Лет десять-двенадцать назад я про­­читал, видите ли, "Путешествие из Петербурга в Москву", сочинение господина Радищева. И что бы вы думали? То он рассказывает, что на шоссе есть особая полоса для проезда начальства – единст­венная хорошая полоса. То излагает случай на Финском заливе, когда для спасения уто­па­ю­щих нужна была лодка, но начальника, который мог дать разрешение, не велено было будить – и лод­ку не дали – тот же самый случай описывался и в тогдашней газете "Смена" – ясное дело, репор­тю­ги Радищева не читают. И т.д.

Галич открыл – столетие – пустяк. Да и не одно. Когда Отрепьев, тьфу, Распутин, тьфу, Путин вводит на Руси семибоярство, возникает ощущение, что России хо­чет­ся просто завернуться во время, в смысле – свернуть временную ось в клубочек, и там лежать, как Илья Муромец, как кадавр из произведения Стругацких, чтоб ее никто не дай Бог, не вздумал по­вер­нуть даже хотя бы и на другой бок.

Я когда-то пытался понять – а куда же делась Золотая Орда? Где ее, так сказать, культурный оса­док? Да туда же она делась, куда и Восточная Римская Империя. Москва – столица обеих. Россия и унас­ледовала обе империи. Кому-то это нравится. Кто-то и тиранозавров любит – они такие cute, сво­их соперников поперек хребта так хряп! – и все дела. Хорошие зверки тиранозавры.

Да, ведь невозможно же представить это произведение Сорокина, скажем, в Дании. Будет выглядеть не то чтобы абсурдом, а – смешным абсурдом. (В Италии – пожалуйста, но об этом уже гаворено.) От Руси же ждешь именно вот этого самого. У меня два раза был сон, что мне нужно, ну вот нужно, от­ре­зать голову. В первом сне мои жена и дочь мне убедительно доказывают, что я просто обязан это сделать, что это так и нужно всем.

Именно с того сна я решил начать искать какой-то выход из той, из тамошней жизни.
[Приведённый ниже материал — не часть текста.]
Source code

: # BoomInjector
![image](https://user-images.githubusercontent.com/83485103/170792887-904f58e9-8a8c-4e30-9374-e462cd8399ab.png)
И был другой сон – опять то же самое, для моего же блага, мне нужно от­ре­зать голову, переложить мозги в другой череп и пришить обратно. А мне ну очень этого не хо­чет­ся. И Ульянка моя говорит – нет! не дам резать! жалко!

Впрочем, Ульянка и есть теперь моя ны­неш­няя родина. Мы с ней – как фтор с калием, образуем какое-то такое соединение, от которого все ос­таль­ное просто отскакивает. Электричество-с. Сижу читаю себе русскую газету, а она за ком­пью­те­ром вылизывает свою эчтиэмэльную таблицу. А я гляжу в газету и недоумеваю – курсы для ин­же­не­ров-тестеров, изготовление резюме и портфолио. Ульянка, не отрываясь от компьютера, вдруг гово­рит вслух: "что за портфолио у тестеров?" Да ты-то откуда знаешь, что я про это читаю? А вот так вот у нас – я много раз пытался вычислить, кто первый из нас думает, а кто уже воспринимает – нет, пока что непонятно.

Причинно-следственная связь – вообще вещь загадочная. Андрей Петрович Ощепков занимался этим делом со статистической точки зрения – ну типа берет там корреляции... только нужно не два про­цесса, а больше, чтобы цепочки связей отслеживать. Не верю я в это дело. Ну вот представьте – еде­те вы на поезде, обычные средние двадцатипятиметровые рельсы, передняя пара колес от­сту­ки­ва­ет свое та-да, за ней задняя пара – та-да – и так сутки, другие... придете ли вы к выводу, что стук в зад­ней колесной паре есть следствие стука в передней колесной паре?

В пятницу я нашел как-то силы пойти на работу. Работа у меня тихая, сидячая, в принципе, все рав­но ведь, где думать – за клавиатурой или лежа в постели, верно? Только сил моральных ни на спорт­зал, ни на еду уже не было. Не знаю, когда я вообще смогу барбекью есть после всего этого. Такое уже было у меня, когда в начале семидесятых родственники умирали один за другим – после трех лет похорон я даже на котлеты смотрел как на мертвечину (каковой они, в принципе и являются). Да не только родственники – в стройотряде упал с крыши и убился Андрей Чувиковский, и мы с Ле­ней Райзом вечером мыли в покойницкой труп, предварительно освободив стол от лежавшего там мерт­вого младенца, мягкого, как игрушечная собака.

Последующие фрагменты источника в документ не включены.